Effect of pyruvate on the ADP-dependent inactivation of E. coli PEP synthetase. Purified PEPS and DUF299 were incubated in the presence of 0.65 units of PEPS, 0.5 mg DUF299, 25 mM Hepes-KOH, 5 mM MgCl2, 5 mM DTT at pH 8.0. Inactivation was initiated by adding ADP and ATP to a final concentration of 2 and 0.1 mM, respectively. Pyruvate was added at the concentrations indicated. Experiments were conducted at least five times and the results presented in this figure are representative of the results obtained.

E. coli PEPS had to be catalytically-phosphorylated prior to being inactivated. This was confirmed by pre-incubating PEPS with PEP, removing the PEP by Sephadex G25 column chromatography and subjecting the catalytically-phosphorylated PEPS to ADP-dependent inactivation in the presence of hexokinase and glucose; glucose and hexokinase were added to remove any ATP that may have been formed from ADP in the presence of contaminating adenylate kinase (Figure 3). Only about 40% of the PEPS was inactivated which suggested that less than 50% of the PEPS was catalytically phosphorylated during pre-incubation with PEP. This result was investigated further and it was shown that a small amount of Pi and AMP present in the assay (presumably from the degradation of ADP) was responsible for the dephosphorylation of the catalytic histidine residue of PEPS.

Figure 3
figure 3

Effect of PEP pre-treatment on the ADP-dependent inactivation of PEPS. Purified PEPS was incubated with PEP (as shown by the square brackets) and the ATP removed by Sephadex G25 gel chromatography. The PEPS was then incubated in the presence of 25 mM Hepes-KOH, 5 mM MgCl2, 5 mM DTT at pH 8.0. Additions as indicated were 2 mM ADP, 2 mM glucose (Glu), 5 units of hexokinase (HK) and 0.1 mM ATP. Experiments were conducted at least three times and the results presented in this figure are representative of the results obtained.
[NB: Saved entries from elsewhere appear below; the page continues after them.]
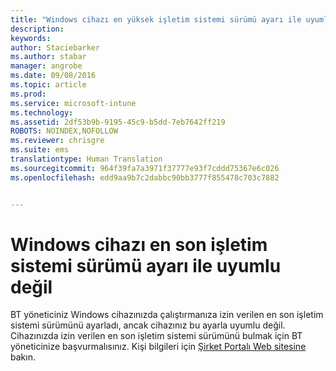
 ```yaml
---
title: "Windows cihazı en yüksek işletim sistemi sürümü ayarı ile uyumlu değil | Microsoft Intune"
description: 
keywords: 
author: Staciebarker
ms.author: stabar
manager: angrobe
ms.date: 09/08/2016
ms.topic: article
ms.prod: 
ms.service: microsoft-intune
ms.technology: 
ms.assetid: 2df53b9b-9195-45c9-b5dd-7eb7642ff219
ROBOTS: NOINDEX,NOFOLLOW
ms.reviewer: chrisgre
ms.suite: ems
translationtype: Human Translation
ms.sourcegitcommit: 964f39fa7a3971f37777e93f7cddd75367e6c026
ms.openlocfilehash: edd9aa9b7c2dabbc90bb3777f855478c703c7882


---
```



# Windows cihazı en son işletim sistemi sürümü ayarı ile uyumlu değil

BT yöneticiniz Windows cihazınızda çalıştırmanıza izin verilen en son işletim sistemi sürümünü ayarladı, ancak cihazınız bu ayarla uyumlu değil. Cihazınızda izin verilen en son işletim sistemi sürümünü bulmak için BT yöneticinize başvurmalısınız. Kişi bilgileri için [Şirket Portalı Web sitesine](http://portal.manage.microsoft.com) bakın.



<!--HONumber=Oct16_HO2-->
Compared to the regulation of maize leaf PPDK by PDRP, the inactivation of E. coli PEPS by E. coli PSRP was considerably more sensitive to inhibition by pyruvate (see Figure 3), being almost five times more sensitive than maize PDRP (see [13]).

Inclusion of ADP (1 mM final concentration) in activation assays demonstrated that ADP inhibited Pi-dependent activation (results not shown). This result is consistent with the ADP-dependent inhibition of Pi-dependent activation observed with maize PDRP [2].

In comparing the E. coli PSRP to other DUF299-family members, E. coli PSRP resembles maize PDRP in that it catalyses both the ADP-dependent inactivation and the Pi-dependent activation of its substrate enzyme. This is in contrast to one of the two Arabidopsis PDRP isozymes that have been reported [4], one of which catalyses both the inactivation and activation reactions while the second isozyme catalyzes only the inactivation reaction.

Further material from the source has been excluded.